Adopting a Renaissance mind set

TWO years ago, the early stages of the oil price downturn sounded an alarm call to the private and public sectors.

Our region was in danger of sleepwalking towards a future where North Sea oil and gas activity declined leaving us vulnerable with insufficient focus on the wider economy.

There are two contrasting visions for our future.

The first is Renaissance, which will require planning and investment to stimulate, diversify and broaden our business base to reduce the dependence on North Sea oil.

The second is that we don’t plan and invest ahead and in 30 to 40 years end up as a museum for the oil and gas era.

The Renaissance scenario will only be achieved by the private and public sectors working together and staying focused on the long term goal.

Opportunity North East (ONE) is committed to the Renaissance.

This will involve maximising the North Sea oil and gas opportunity; finding ways to maintain offshore oil and gas activities post the North Sea; and broadening the economy with strong sector initiatives in food, drink and agriculture, life sciences and tourism, where we already have major strengths.

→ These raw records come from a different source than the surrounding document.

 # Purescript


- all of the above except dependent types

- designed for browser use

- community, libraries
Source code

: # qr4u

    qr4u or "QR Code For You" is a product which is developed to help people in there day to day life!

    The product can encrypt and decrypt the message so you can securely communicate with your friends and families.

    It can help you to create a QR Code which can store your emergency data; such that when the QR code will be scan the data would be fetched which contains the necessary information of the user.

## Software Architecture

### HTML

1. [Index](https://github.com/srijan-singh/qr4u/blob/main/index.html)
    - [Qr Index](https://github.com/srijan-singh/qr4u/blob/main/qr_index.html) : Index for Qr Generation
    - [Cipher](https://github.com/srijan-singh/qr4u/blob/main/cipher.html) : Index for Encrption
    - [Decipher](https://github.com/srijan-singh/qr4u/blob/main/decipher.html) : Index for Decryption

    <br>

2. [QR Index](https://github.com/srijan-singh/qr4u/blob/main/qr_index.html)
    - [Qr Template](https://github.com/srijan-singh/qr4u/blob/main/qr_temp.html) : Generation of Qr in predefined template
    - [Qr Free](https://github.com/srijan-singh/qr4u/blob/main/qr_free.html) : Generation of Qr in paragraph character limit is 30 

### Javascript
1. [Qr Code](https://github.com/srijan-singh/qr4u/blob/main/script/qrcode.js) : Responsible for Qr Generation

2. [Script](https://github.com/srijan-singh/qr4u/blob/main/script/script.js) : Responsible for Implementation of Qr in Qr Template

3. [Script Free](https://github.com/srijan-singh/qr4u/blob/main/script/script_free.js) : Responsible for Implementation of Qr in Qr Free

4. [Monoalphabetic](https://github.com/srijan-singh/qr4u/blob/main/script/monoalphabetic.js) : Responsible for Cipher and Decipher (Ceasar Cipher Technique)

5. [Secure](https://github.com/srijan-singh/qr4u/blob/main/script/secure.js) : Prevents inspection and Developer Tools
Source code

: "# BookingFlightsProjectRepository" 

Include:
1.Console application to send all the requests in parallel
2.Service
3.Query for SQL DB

Our focus is on investment, action and partnerships to stimulate growth, safeguard jobs and create new employment opportunities.

Our board is private sector led but includes both local authorities, the principals of Robert Gordon University and the University of Aberdeen, and Scottish Enterprise.

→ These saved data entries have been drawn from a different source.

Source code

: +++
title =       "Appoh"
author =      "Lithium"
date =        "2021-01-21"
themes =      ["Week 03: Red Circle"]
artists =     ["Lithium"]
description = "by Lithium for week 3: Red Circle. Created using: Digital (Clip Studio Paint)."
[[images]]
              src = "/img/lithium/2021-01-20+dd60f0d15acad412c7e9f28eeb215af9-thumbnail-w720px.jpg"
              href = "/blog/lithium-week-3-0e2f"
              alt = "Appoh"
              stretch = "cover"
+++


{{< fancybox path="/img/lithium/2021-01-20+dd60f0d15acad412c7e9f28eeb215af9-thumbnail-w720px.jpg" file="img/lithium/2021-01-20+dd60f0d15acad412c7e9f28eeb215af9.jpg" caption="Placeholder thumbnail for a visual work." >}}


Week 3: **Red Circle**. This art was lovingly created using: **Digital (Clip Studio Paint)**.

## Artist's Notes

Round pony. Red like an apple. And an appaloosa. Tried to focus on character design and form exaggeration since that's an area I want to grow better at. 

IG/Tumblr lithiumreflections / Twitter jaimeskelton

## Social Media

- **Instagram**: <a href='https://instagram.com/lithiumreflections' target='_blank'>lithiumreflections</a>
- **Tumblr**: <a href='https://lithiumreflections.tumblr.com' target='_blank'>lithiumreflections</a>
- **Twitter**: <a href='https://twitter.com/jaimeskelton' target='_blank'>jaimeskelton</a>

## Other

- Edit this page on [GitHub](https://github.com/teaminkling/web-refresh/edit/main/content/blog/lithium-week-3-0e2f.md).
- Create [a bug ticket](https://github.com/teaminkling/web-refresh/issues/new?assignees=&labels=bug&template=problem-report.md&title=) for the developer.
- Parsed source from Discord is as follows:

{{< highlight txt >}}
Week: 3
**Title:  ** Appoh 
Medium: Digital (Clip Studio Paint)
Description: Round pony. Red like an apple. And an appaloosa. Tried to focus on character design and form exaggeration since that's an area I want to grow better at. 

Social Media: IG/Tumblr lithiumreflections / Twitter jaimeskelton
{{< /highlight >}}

We have a small executive team and each of the four sectors has its own board to develop their growth prospects.

We have £25million of our own funding available and anticipate this will at least be matched by other private and public funding sources.

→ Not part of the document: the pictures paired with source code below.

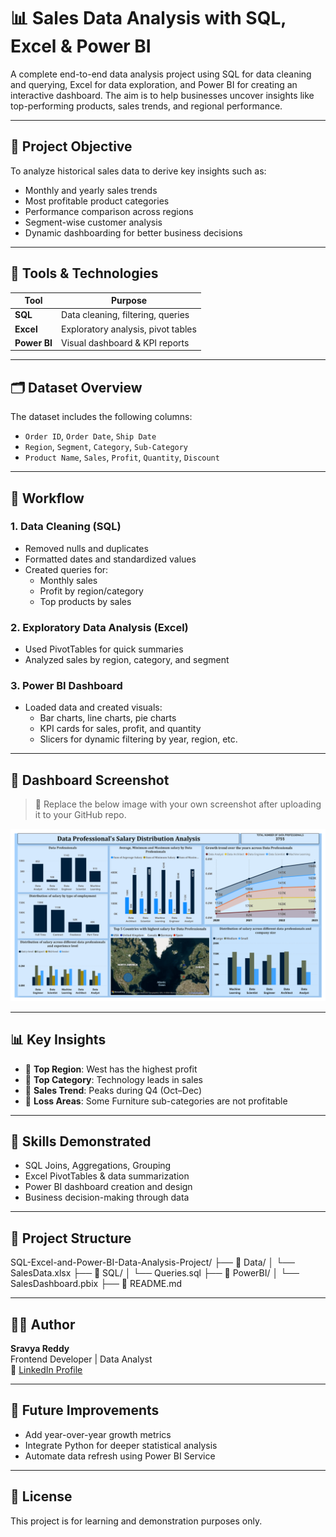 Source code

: # 📊 Sales Data Analysis with SQL, Excel & Power BI

A complete end-to-end data analysis project using SQL for data cleaning and querying, Excel for data exploration, and Power BI for creating an interactive dashboard. The aim is to help businesses uncover insights like top-performing products, sales trends, and regional performance.

---

## 📌 Project Objective

To analyze historical sales data to derive key insights such as:
- Monthly and yearly sales trends
- Most profitable product categories
- Performance comparison across regions
- Segment-wise customer analysis
- Dynamic dashboarding for better business decisions

---

## 🧰 Tools & Technologies

| Tool        | Purpose                          |
|-------------|-----------------------------------|
| **SQL**     | Data cleaning, filtering, queries |
| **Excel**   | Exploratory analysis, pivot tables |
| **Power BI**| Visual dashboard & KPI reports    |

---

## 🗂️ Dataset Overview

The dataset includes the following columns:

- `Order ID`, `Order Date`, `Ship Date`
- `Region`, `Segment`, `Category`, `Sub-Category`
- `Product Name`, `Sales`, `Profit`, `Quantity`, `Discount`

---

## 🔄 Workflow

### 1. **Data Cleaning (SQL)**
- Removed nulls and duplicates
- Formatted dates and standardized values
- Created queries for:
  - Monthly sales
  - Profit by region/category
  - Top products by sales

### 2. **Exploratory Data Analysis (Excel)**
- Used PivotTables for quick summaries
- Analyzed sales by region, category, and segment

### 3. **Power BI Dashboard**
- Loaded data and created visuals:
  - Bar charts, line charts, pie charts
  - KPI cards for sales, profit, and quantity
  - Slicers for dynamic filtering by year, region, etc.

---

## 📸 Dashboard Screenshot

> 📍 Replace the below image with your own screenshot after uploading it to your GitHub repo.

![Sales Dashboard Screenshot](https://github.com/sravya7777/Sales-Data-Analysis-with-SQL-Excel-Power-BI/blob/main/data-analyst(sale).png)

---

## 📊 Key Insights

- 📍 **Top Region**: West has the highest profit
- 📍 **Top Category**: Technology leads in sales
- 📍 **Sales Trend**: Peaks during Q4 (Oct–Dec)
- 📍 **Loss Areas**: Some Furniture sub-categories are not profitable

---

## 🧠 Skills Demonstrated

- SQL Joins, Aggregations, Grouping
- Excel PivotTables & data summarization
- Power BI dashboard creation and design
- Business decision-making through data

---

## 📂 Project Structure

SQL-Excel-and-Power-BI-Data-Analysis-Project/
├── 📁 Data/
│ └── SalesData.xlsx
├── 📁 SQL/
│ └── Queries.sql
├── 📁 PowerBI/
│ └── SalesDashboard.pbix
├── 📄 README.md


---

## 👩‍💻 Author

**Sravya Reddy**  
Frontend Developer | Data Analyst  
🔗 [LinkedIn Profile](https://www.linkedin.com/in/sravya-reddy-545632265/)

---

## 🏁 Future Improvements

- Add year-over-year growth metrics
- Integrate Python for deeper statistical analysis
- Automate data refresh using Power BI Service

---

## 📄 License

This project is for learning and demonstration purposes only.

We will make a difference.

The focus on key sectors is already proving successful. The £210million of innovation funding achieved through the Aberdeen City Region Deal (£180million for oil and gas and £30million for food, drink and agriculture and life sciences) was achieved by ONE working closely with Scottish Enterprise, Aberdeen City and Aberdeenshire Councils and our city’s two universities.

Notwithstanding the very real challenges in the economy, there is genuine cause for optimism for the long term sustainability of our region’s business base.

We are planning for the future from a position of relative strength and there is a vision, in the Regional Economic Strategy, and a passion for what we aim to achieve.

Everyone has their part to play.

The key roles for our local authorities in the renaissance agenda are to significantly expand and update our broadband infrastructure and to ensure that Aberdeen and North-east Scotland is one of the most attractive areas to live and work in the UK.

We’ve had it relatively easy in the last 40 years but we now need to fight to retain the companies we have, attract inward investment and become aggressive and competitively look for diversified activities.

This will only happen if our councils, business and industry interests and other initiatives with similar objectives all adopt the renaissance mind-set and participate accordingly.